Task details:
Please return every record exactly, with no pictures included.

Content starts

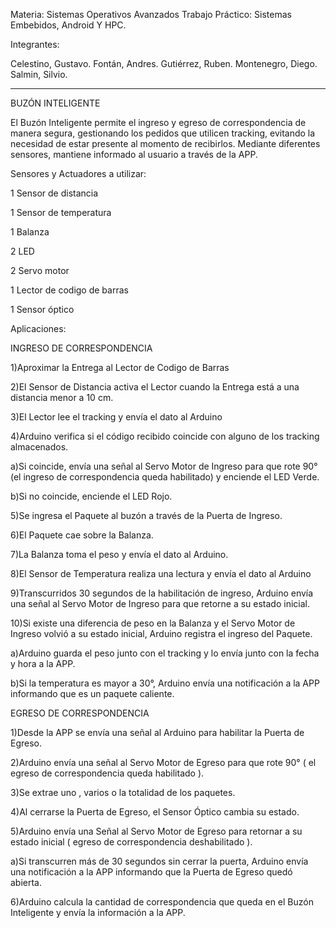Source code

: Materia: Sistemas Operativos Avanzados
Trabajo Práctico: Sistemas Embebidos, Android Y HPC.

Integrantes:

Celestino, Gustavo.
Fontán, Andres.
Gutiérrez, Ruben.
Montenegro, Diego.
Salmin, Silvio.

------------------------------------------------------------------------------------------------
BUZÓN INTELIGENTE


El Buzón Inteligente permite el ingreso y egreso de correspondencia de manera segura, gestionando los pedidos que utilicen tracking, evitando la necesidad de estar presente al momento de recibirlos. Mediante diferentes sensores, mantiene informado al usuario a través de la APP.

Sensores y Actuadores a utilizar:

1 Sensor de distancia

1 Sensor de temperatura

1 Balanza

2 LED

2 Servo motor

1 Lector de codigo de barras

1 Sensor óptico


Aplicaciones:

INGRESO DE CORRESPONDENCIA

1)Aproximar la Entrega al Lector de Codigo de Barras

2)El Sensor de Distancia activa el Lector cuando la Entrega está a una distancia menor a 10 cm.

3)El Lector lee el tracking y envía el dato al Arduino

4)Arduino verifica si el código recibido coincide con alguno de los tracking almacenados.

a)Si coincide, envía una señal al Servo Motor de Ingreso para que rote 90° (el ingreso de correspondencia queda habilitado) y enciende el LED Verde.

b)Si no coincide, enciende el LED Rojo.

5)Se ingresa el Paquete al buzón a través de la Puerta de Ingreso.

6)El Paquete cae sobre la Balanza.

7)La Balanza toma el peso y envía el dato al Arduino.

8)El Sensor de Temperatura realiza una lectura y envía el dato al Arduino

9)Transcurridos 30 segundos de la habilitación de ingreso, Arduino envía una señal al Servo Motor de Ingreso para que retorne a su estado inicial.

10)Si existe una diferencia de peso en la Balanza y el Servo Motor de Ingreso volvió a su estado inicial, Arduino registra el ingreso del Paquete.

a)Arduino guarda el peso junto con el tracking y lo envía junto con la fecha y hora a la APP.

b)Si la temperatura es mayor a 30°, Arduino envía una notificación a la APP informando que es un paquete caliente.


EGRESO DE CORRESPONDENCIA

1)Desde la APP se envía una señal al Arduino para habilitar la Puerta de Egreso.

2)Arduino envía una señal al Servo Motor de Egreso para que rote 90° ( el egreso de correspondencia queda habilitado ).

3)Se extrae uno , varios o la totalidad de los paquetes.

4)Al cerrarse la Puerta de Egreso, el Sensor Óptico cambia su estado.

5)Arduino envía una Señal al Servo Motor de Egreso para retornar a su estado inicial ( egreso de correspondencia deshabilitado ).

a)Si transcurren más de 30 segundos sin cerrar la puerta, Arduino envía una notificación a la APP informando que la Puerta de Egreso quedó abierta.

6)Arduino calcula la cantidad de correspondencia que queda en el Buzón Inteligente y envía la información a la APP. 




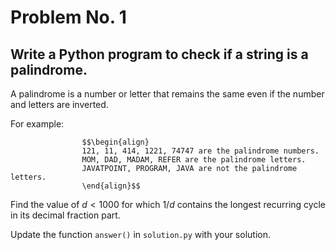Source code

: # Problem No. 1

## Write a Python program to check if a string is a palindrome.

A palindrome is a number or letter that remains the same even if the number and letters are inverted.

 For example:
 
                    $$\begin{align}
                    121, 11, 414, 1221, 74747 are the palindrome numbers.
                    MOM, DAD, MADAM, REFER are the palindrome letters.       
                    JAVATPOINT, PROGRAM, JAVA are not the palindrome letters.
                    \end{align}$$

Find the value of $d \lt 1000$ for which $1/d$ contains the longest recurring cycle in its decimal fraction part.

Update the function `answer()` in `solution.py` with your solution.
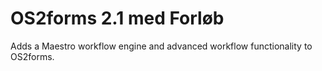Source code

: # OS2forms 2.1 med Forløb
Adds a Maestro workflow engine and advanced workflow functionality to OS2forms.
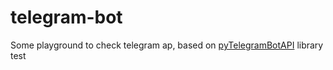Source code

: # telegram-bot
Some playground to check telegram ap, based on [pyTelegramBotAPI](https://github.com/eternnoir/pyTelegramBotAPI) library 
test
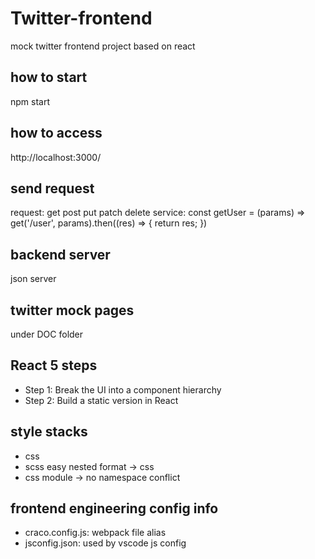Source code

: # Twitter-frontend
mock twitter frontend project based on react


## how to start
npm start

## how to access
http://localhost:3000/

## send request
request: get post put patch delete
service: const getUser = (params) => get('/user', params).then((res) => {
  return res;
})

## backend server
json server

## twitter mock pages
under DOC folder


## React 5 steps
- Step 1: Break the UI into a component hierarchy 
- Step 2: Build a static version in React 


## style stacks
- css 
- scss easy nested format -> css
- css module -> no namespace conflict


## frontend engineering config info
- craco.config.js: webpack file alias
- jsconfig.json: used by vscode js config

Content ends

Result of the task:
Source code

: Materia: Sistemas Operativos Avanzados
Trabajo Práctico: Sistemas Embebidos, Android Y HPC.

Integrantes:

Celestino, Gustavo.
Fontán, Andres.
Gutiérrez, Ruben.
Montenegro, Diego.
Salmin, Silvio.

------------------------------------------------------------------------------------------------
BUZÓN INTELIGENTE


El Buzón Inteligente permite el ingreso y egreso de correspondencia de manera segura, gestionando los pedidos que utilicen tracking, evitando la necesidad de estar presente al momento de recibirlos. Mediante diferentes sensores, mantiene informado al usuario a través de la APP.

Sensores y Actuadores a utilizar:

1 Sensor de distancia

1 Sensor de temperatura

1 Balanza

2 LED

2 Servo motor

1 Lector de codigo de barras

1 Sensor óptico


Aplicaciones:

INGRESO DE CORRESPONDENCIA

1)Aproximar la Entrega al Lector de Codigo de Barras

2)El Sensor de Distancia activa el Lector cuando la Entrega está a una distancia menor a 10 cm.

3)El Lector lee el tracking y envía el dato al Arduino

4)Arduino verifica si el código recibido coincide con alguno de los tracking almacenados.

a)Si coincide, envía una señal al Servo Motor de Ingreso para que rote 90° (el ingreso de correspondencia queda habilitado) y enciende el LED Verde.

b)Si no coincide, enciende el LED Rojo.

5)Se ingresa el Paquete al buzón a través de la Puerta de Ingreso.

6)El Paquete cae sobre la Balanza.

7)La Balanza toma el peso y envía el dato al Arduino.

8)El Sensor de Temperatura realiza una lectura y envía el dato al Arduino

9)Transcurridos 30 segundos de la habilitación de ingreso, Arduino envía una señal al Servo Motor de Ingreso para que retorne a su estado inicial.

10)Si existe una diferencia de peso en la Balanza y el Servo Motor de Ingreso volvió a su estado inicial, Arduino registra el ingreso del Paquete.

a)Arduino guarda el peso junto con el tracking y lo envía junto con la fecha y hora a la APP.

b)Si la temperatura es mayor a 30°, Arduino envía una notificación a la APP informando que es un paquete caliente.


EGRESO DE CORRESPONDENCIA

1)Desde la APP se envía una señal al Arduino para habilitar la Puerta de Egreso.

2)Arduino envía una señal al Servo Motor de Egreso para que rote 90° ( el egreso de correspondencia queda habilitado ).

3)Se extrae uno , varios o la totalidad de los paquetes.

4)Al cerrarse la Puerta de Egreso, el Sensor Óptico cambia su estado.

5)Arduino envía una Señal al Servo Motor de Egreso para retornar a su estado inicial ( egreso de correspondencia deshabilitado ).

a)Si transcurren más de 30 segundos sin cerrar la puerta, Arduino envía una notificación a la APP informando que la Puerta de Egreso quedó abierta.

6)Arduino calcula la cantidad de correspondencia que queda en el Buzón Inteligente y envía la información a la APP. 




Source code

: # Problem No. 1

## Write a Python program to check if a string is a palindrome.

A palindrome is a number or letter that remains the same even if the number and letters are inverted.

 For example:
 
                    $$\begin{align}
                    121, 11, 414, 1221, 74747 are the palindrome numbers.
                    MOM, DAD, MADAM, REFER are the palindrome letters.       
                    JAVATPOINT, PROGRAM, JAVA are not the palindrome letters.
                    \end{align}$$

Find the value of $d \lt 1000$ for which $1/d$ contains the longest recurring cycle in its decimal fraction part.

Update the function `answer()` in `solution.py` with your solution.
Source code

: # OS2forms 2.1 med Forløb
Adds a Maestro workflow engine and advanced workflow functionality to OS2forms.
Source code

: # telegram-bot
Some playground to check telegram ap, based on [pyTelegramBotAPI](https://github.com/eternnoir/pyTelegramBotAPI) library 
test
Source code

: # Twitter-frontend
mock twitter frontend project based on react


## how to start
npm start

## how to access
http://localhost:3000/

## send request
request: get post put patch delete
service: const getUser = (params) => get('/user', params).then((res) => {
  return res;
})

## backend server
json server

## twitter mock pages
under DOC folder


## React 5 steps
- Step 1: Break the UI into a component hierarchy 
- Step 2: Build a static version in React 


## style stacks
- css 
- scss easy nested format -> css
- css module -> no namespace conflict


## frontend engineering config info
- craco.config.js: webpack file alias
- jsconfig.json: used by vscode js config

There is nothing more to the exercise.